In the form of an App, it was developed in partnership with Garnish Global.
The tech-enabled system brings real-time tracking, digital verification, and fraud detection into the informal food economy.
SA Harvest supports over 300 beneficiary organisations in Johannesburg, Durban, and Cape Town.
The organisation said that this new system sets a precedent for transparency and impact in food relief efforts, positioning SA Harvest as a key driver of systematic change.
COO of SA Harvest, Ozzy Nel, said, “Food is our starting point, our currency, but our real work is about enabling systematic change. This vetting system gives us visibility into the lives, challenges and strengths of our CBO partners. We’re building trust, collecting data and becoming a conduit for others to invest meaningfully in community development.”
SA Harvest said it aims to address the perceived fragmentation of South Africa’s informal food economy, where many feeding schemes operate without official documentation, registration or safety oversight.
The new vetting system introduces structure without exclusion, allowing CBOs to remain accessible while ensuring traceability, transparency and impact.
The vetting system includes features such as real-time beneficiary tracking to confirm legitimacy and activity, digital receipts and geo-tagging to verify food deliveries. Automated fraud detection to flag inconsistencies and low-data usability to accommodate CBOs with limited internet access.
CBOs submit information via an app, including photos, operational data and food safety indicators and SA Harvest teams conduct on-the-ground verification to ensure accuracy.
Lauren Henderson, founder of Garnish Global, said, “We’re not just gathering data, we are collecting evidence of need, capacity and opportunity. For example, if a beneficiary claims they have a kitchen, they must show proof through a picture. This technology-driven approach allows us to gather information more efficiently and use it to secure more food for those in need."
By formalising food distribution and integrating real-time monitoring, SA Harvest stated that it is strengthening accountability within an unstructured system, reducing inefficiencies, and enhancing the overall effectiveness of food relief efforts.
The food organisation said that the app is only the first layer.
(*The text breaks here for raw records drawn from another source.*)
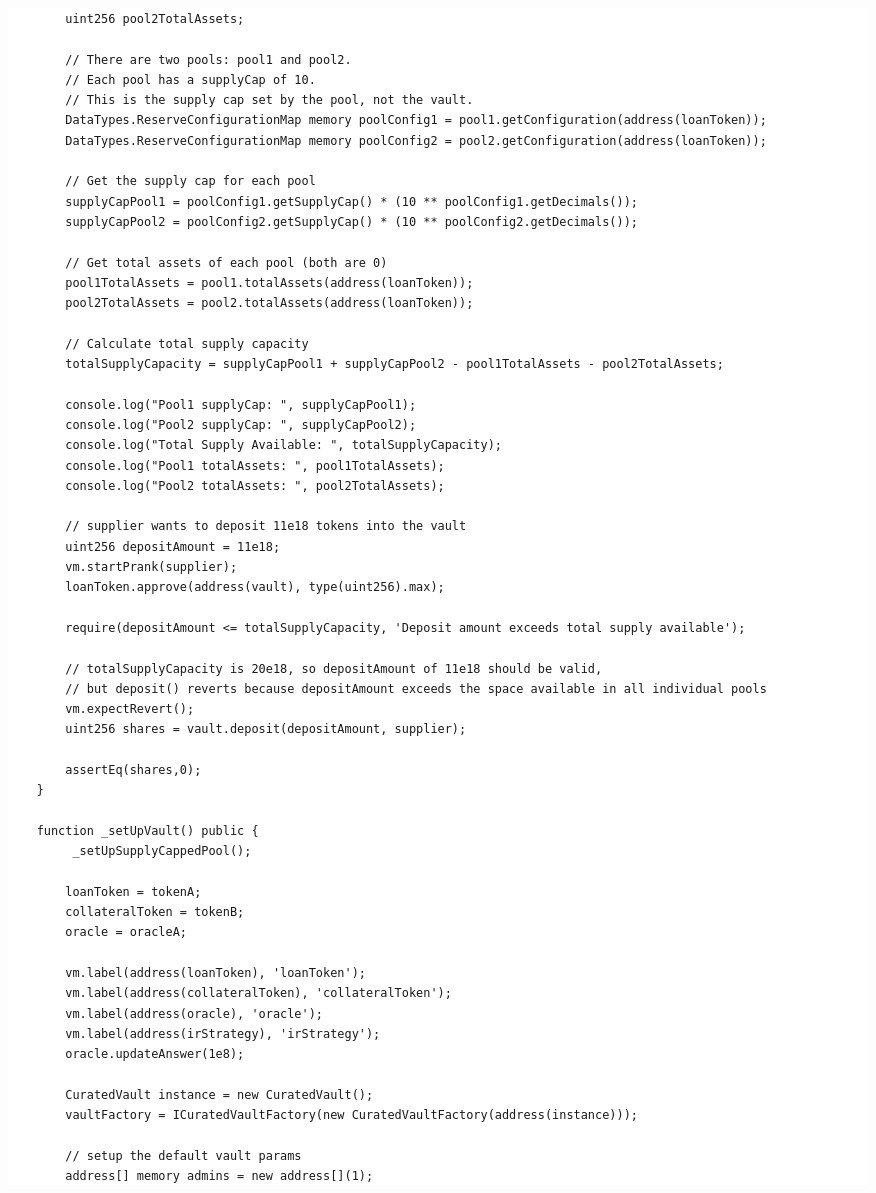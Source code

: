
```solidity
        uint256 pool2TotalAssets;

        // There are two pools: pool1 and pool2. 
        // Each pool has a supplyCap of 10.
        // This is the supply cap set by the pool, not the vault.
        DataTypes.ReserveConfigurationMap memory poolConfig1 = pool1.getConfiguration(address(loanToken));
        DataTypes.ReserveConfigurationMap memory poolConfig2 = pool2.getConfiguration(address(loanToken));

        // Get the supply cap for each pool
        supplyCapPool1 = poolConfig1.getSupplyCap() * (10 ** poolConfig1.getDecimals());
        supplyCapPool2 = poolConfig2.getSupplyCap() * (10 ** poolConfig2.getDecimals());

        // Get total assets of each pool (both are 0)
        pool1TotalAssets = pool1.totalAssets(address(loanToken));
        pool2TotalAssets = pool2.totalAssets(address(loanToken));

        // Calculate total supply capacity
        totalSupplyCapacity = supplyCapPool1 + supplyCapPool2 - pool1TotalAssets - pool2TotalAssets;

        console.log("Pool1 supplyCap: ", supplyCapPool1);
        console.log("Pool2 supplyCap: ", supplyCapPool2);
        console.log("Total Supply Available: ", totalSupplyCapacity);
        console.log("Pool1 totalAssets: ", pool1TotalAssets);
        console.log("Pool2 totalAssets: ", pool2TotalAssets);

        // supplier wants to deposit 11e18 tokens into the vault
        uint256 depositAmount = 11e18;
        vm.startPrank(supplier);
        loanToken.approve(address(vault), type(uint256).max);
        
        require(depositAmount <= totalSupplyCapacity, 'Deposit amount exceeds total supply available');
        
        // totalSupplyCapacity is 20e18, so depositAmount of 11e18 should be valid,
        // but deposit() reverts because depositAmount exceeds the space available in all individual pools
        vm.expectRevert();
        uint256 shares = vault.deposit(depositAmount, supplier);

        assertEq(shares,0);
    }

    function _setUpVault() public {
         _setUpSupplyCappedPool();

        loanToken = tokenA;
        collateralToken = tokenB;
        oracle = oracleA;

        vm.label(address(loanToken), 'loanToken');
        vm.label(address(collateralToken), 'collateralToken');
        vm.label(address(oracle), 'oracle');
        vm.label(address(irStrategy), 'irStrategy');
        oracle.updateAnswer(1e8);

        CuratedVault instance = new CuratedVault();
        vaultFactory = ICuratedVaultFactory(new CuratedVaultFactory(address(instance)));

        // setup the default vault params
        address[] memory admins = new address[](1);
```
SA Harvest’s local teams verify each organisation through partnerships with community leaders, NGOs and regional networks. Regular monitoring ensures that beneficiaries remain active and compliant and the data enables SA Harvest to report on much more than food.
“We now know where the gaps are. Not just in meals, but in education, infrastructure, clothing and nutrition. The data shows us where communities are under pressure, and where there’s potential for others to plug in and help lift the entire ecosystem,” Nel further added.
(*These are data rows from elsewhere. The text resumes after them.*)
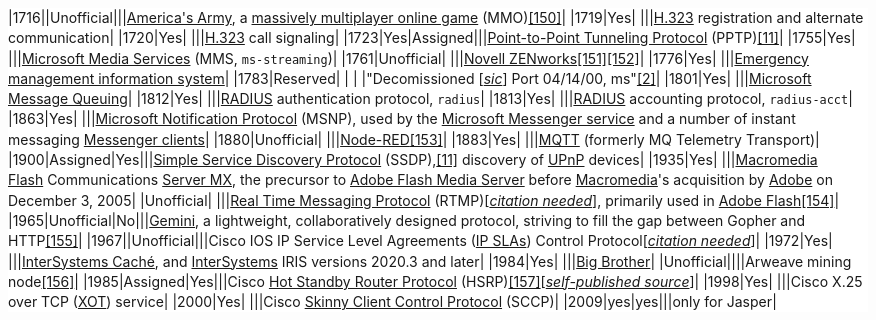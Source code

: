 |1716||Unofficial|||[America's Army](https://en.wikipedia.org/wiki/America%27s_Army "America's Army"), a [massively multiplayer online game](https://en.wikipedia.org/wiki/Massively_multiplayer_online_game "Massively multiplayer online game") (MMO)[[150]](https://en.wikipedia.org/wiki/List_of_TCP_and_UDP_port_numbers#cite_note-aa-manual-ls-152)|
|1719|Yes|   |||[H.323](https://en.wikipedia.org/wiki/H.323 "H.323") registration and alternate communication|
|1720|Yes|   |||[H.323](https://en.wikipedia.org/wiki/H.323 "H.323") call signaling|
|1723|Yes|Assigned|||[Point-to-Point Tunneling Protocol](https://en.wikipedia.org/wiki/Point-to-Point_Tunneling_Protocol "Point-to-Point Tunneling Protocol") (PPTP)[[11]](https://en.wikipedia.org/wiki/List_of_TCP_and_UDP_port_numbers#cite_note-apple-kb-HT202944-11)|
|1755|Yes|   |||[Microsoft Media Services](https://en.wikipedia.org/wiki/Microsoft_Media_Services "Microsoft Media Services") (MMS, `ms-streaming`)|
|1761|Unofficial|   |||[Novell ZENworks](https://en.wikipedia.org/wiki/Novell_ZENworks "Novell ZENworks")[[151]](https://en.wikipedia.org/wiki/List_of_TCP_and_UDP_port_numbers#cite_note-novell-kb-3880659-153)[[152]](https://en.wikipedia.org/wiki/List_of_TCP_and_UDP_port_numbers#cite_note-novell-zen11-b18151xi-154)|
|1776|Yes|   |||[Emergency management information system](https://en.wikipedia.org/wiki/Emergency_management_information_system "Emergency management information system")|
|1783|Reserved|   |   |   |"Decomissioned [_[sic](https://en.wikipedia.org/wiki/Sic "Sic")_] Port 04/14/00, ms"[[2]](https://en.wikipedia.org/wiki/List_of_TCP_and_UDP_port_numbers#cite_note-IANA-2)|
|1801|Yes|   |||[Microsoft Message Queuing](https://en.wikipedia.org/wiki/Microsoft_Message_Queuing "Microsoft Message Queuing")|
|1812|Yes|   |||[RADIUS](https://en.wikipedia.org/wiki/RADIUS "RADIUS") authentication protocol, `radius`|
|1813|Yes|   |||[RADIUS](https://en.wikipedia.org/wiki/RADIUS "RADIUS") accounting protocol, `radius-acct`|
|1863|Yes|   |||[Microsoft Notification Protocol](https://en.wikipedia.org/wiki/Microsoft_Notification_Protocol "Microsoft Notification Protocol") (MSNP), used by the [Microsoft Messenger service](https://en.wikipedia.org/wiki/Microsoft_Messenger_service "Microsoft Messenger service") and a number of instant messaging [Messenger clients](https://en.wikipedia.org/wiki/Microsoft_Messenger_service#Official_clients "Microsoft Messenger service")|
|1880|Unofficial|   |||[Node-RED](https://en.wikipedia.org/wiki/Node-RED "Node-RED")[[153]](https://en.wikipedia.org/wiki/List_of_TCP_and_UDP_port_numbers#cite_note-nodered-docs-config-155)|
|1883|Yes|   |||[MQTT](https://en.wikipedia.org/wiki/MQTT "MQTT") (formerly MQ Telemetry Transport)|
|1900|Assigned|Yes|||[Simple Service Discovery Protocol](https://en.wikipedia.org/wiki/Simple_Service_Discovery_Protocol "Simple Service Discovery Protocol") (SSDP),[[11]](https://en.wikipedia.org/wiki/List_of_TCP_and_UDP_port_numbers#cite_note-apple-kb-HT202944-11) discovery of [UPnP](https://en.wikipedia.org/wiki/Universal_Plug_and_Play "Universal Plug and Play") devices|
|1935|Yes|   |||[Macromedia Flash](https://en.wikipedia.org/wiki/Adobe_Flash "Adobe Flash") Communications [Server MX](https://en.wikipedia.org/wiki/Macromedia_Studio_MX "Macromedia Studio MX"), the precursor to [Adobe Flash Media Server](https://en.wikipedia.org/wiki/Adobe_Flash_Media_Server "Adobe Flash Media Server") before [Macromedia](https://en.wikipedia.org/wiki/Macromedia "Macromedia")'s acquisition by [Adobe](https://en.wikipedia.org/wiki/Adobe_Inc "Adobe Inc") on December 3, 2005|
|Unofficial|   |||[Real Time Messaging Protocol](https://en.wikipedia.org/wiki/Real_Time_Messaging_Protocol "Real Time Messaging Protocol") (RTMP)[_[citation needed](https://en.wikipedia.org/wiki/Wikipedia:Citation_needed "Wikipedia:Citation needed")_], primarily used in [Adobe Flash](https://en.wikipedia.org/wiki/Adobe_Flash "Adobe Flash")[[154]](https://en.wikipedia.org/wiki/List_of_TCP_and_UDP_port_numbers#cite_note-adobe-helpx-ports-firewalls-156)|
|1965|Unofficial|No|||[Gemini](https://en.wikipedia.org/wiki/Gemini_(protocol) "Gemini (protocol)"), a lightweight, collaboratively designed protocol, striving to fill the gap between Gopher and HTTP[[155]](https://en.wikipedia.org/wiki/List_of_TCP_and_UDP_port_numbers#cite_note-gemini-specification-157)|
|1967||Unofficial|||Cisco IOS IP Service Level Agreements ([IP SLAs](https://en.wikipedia.org/wiki/IP_SLA "IP SLA")) Control Protocol[_[citation needed](https://en.wikipedia.org/wiki/Wikipedia:Citation_needed "Wikipedia:Citation needed")_]|
|1972|Yes|   |||[InterSystems Caché](https://en.wikipedia.org/wiki/InterSystems_Cach%C3%A9 "InterSystems Caché"), and [InterSystems](https://en.wikipedia.org/wiki/InterSystems "InterSystems") IRIS versions 2020.3 and later|
|1984|Yes|   |||[Big Brother](https://en.wikipedia.org/wiki/Big_Brother_(software) "Big Brother (software)")|
|Unofficial||||Arweave mining node[[156]](https://en.wikipedia.org/wiki/List_of_TCP_and_UDP_port_numbers#cite_note-arweave-mining-guide-158)|
|1985|Assigned|Yes|||Cisco [Hot Standby Router Protocol](https://en.wikipedia.org/wiki/Hot_Standby_Router_Protocol "Hot Standby Router Protocol") (HSRP)[[157]](https://en.wikipedia.org/wiki/List_of_TCP_and_UDP_port_numbers#cite_note-cisco-support-hsrp-faq-159)[_[self-published source](https://en.wikipedia.org/wiki/Wikipedia:Verifiability#Self-published_sources "Wikipedia:Verifiability")_]|
|1998|Yes|   |||Cisco X.25 over TCP ([XOT](https://en.wikipedia.org/wiki/XOT "XOT")) service|
|2000|Yes|   |||Cisco [Skinny Client Control Protocol](https://en.wikipedia.org/wiki/Skinny_Client_Control_Protocol "Skinny Client Control Protocol") (SCCP)|
|2009|yes|yes|||only for Jasper|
One standout story emerged to illustrate the power of the collective: Tehillah Community Collaborative, a CBO in the SA Harvest network, was flagged as a high-impact organisation with limited resources.
After logging their urgent need for beds, SA Harvest connected them to a partner in the logistics and furniture sectors, resulting in the delivery of essential beds within days.
“That is what we mean by being a conduit. We don’t have to solve everything ourselves - we just need the right information and the right relationships,” Nel said.
The beneficiary vetting system is being rolled out in three phases:
- Phase 1 (March 2025) – Beneficiary vetting
- Phase 2 (April–May 2025) – Community-level data collection, conducted quarterly
- Phase 3 (Q3 2025) – Education and training for beneficiaries, aligned with WHO food safety standards
- Phase 4 (Q4 2025) - Education and training to create sustainable change for the communities including agriculture to learn how to grow fruit and vegetables within the community.
A national rollout is planned across all SA Harvest operations, ensuring broad adoption of this structured vetting system.
Henderson said, “We’re executing phase one now, vetting beneficiaries. Phase two, which focuses on data collection within communities, is set to begin in April or May. By the third quarter, we will introduce an educational component, starting with WHO food safety training for all beneficiaries."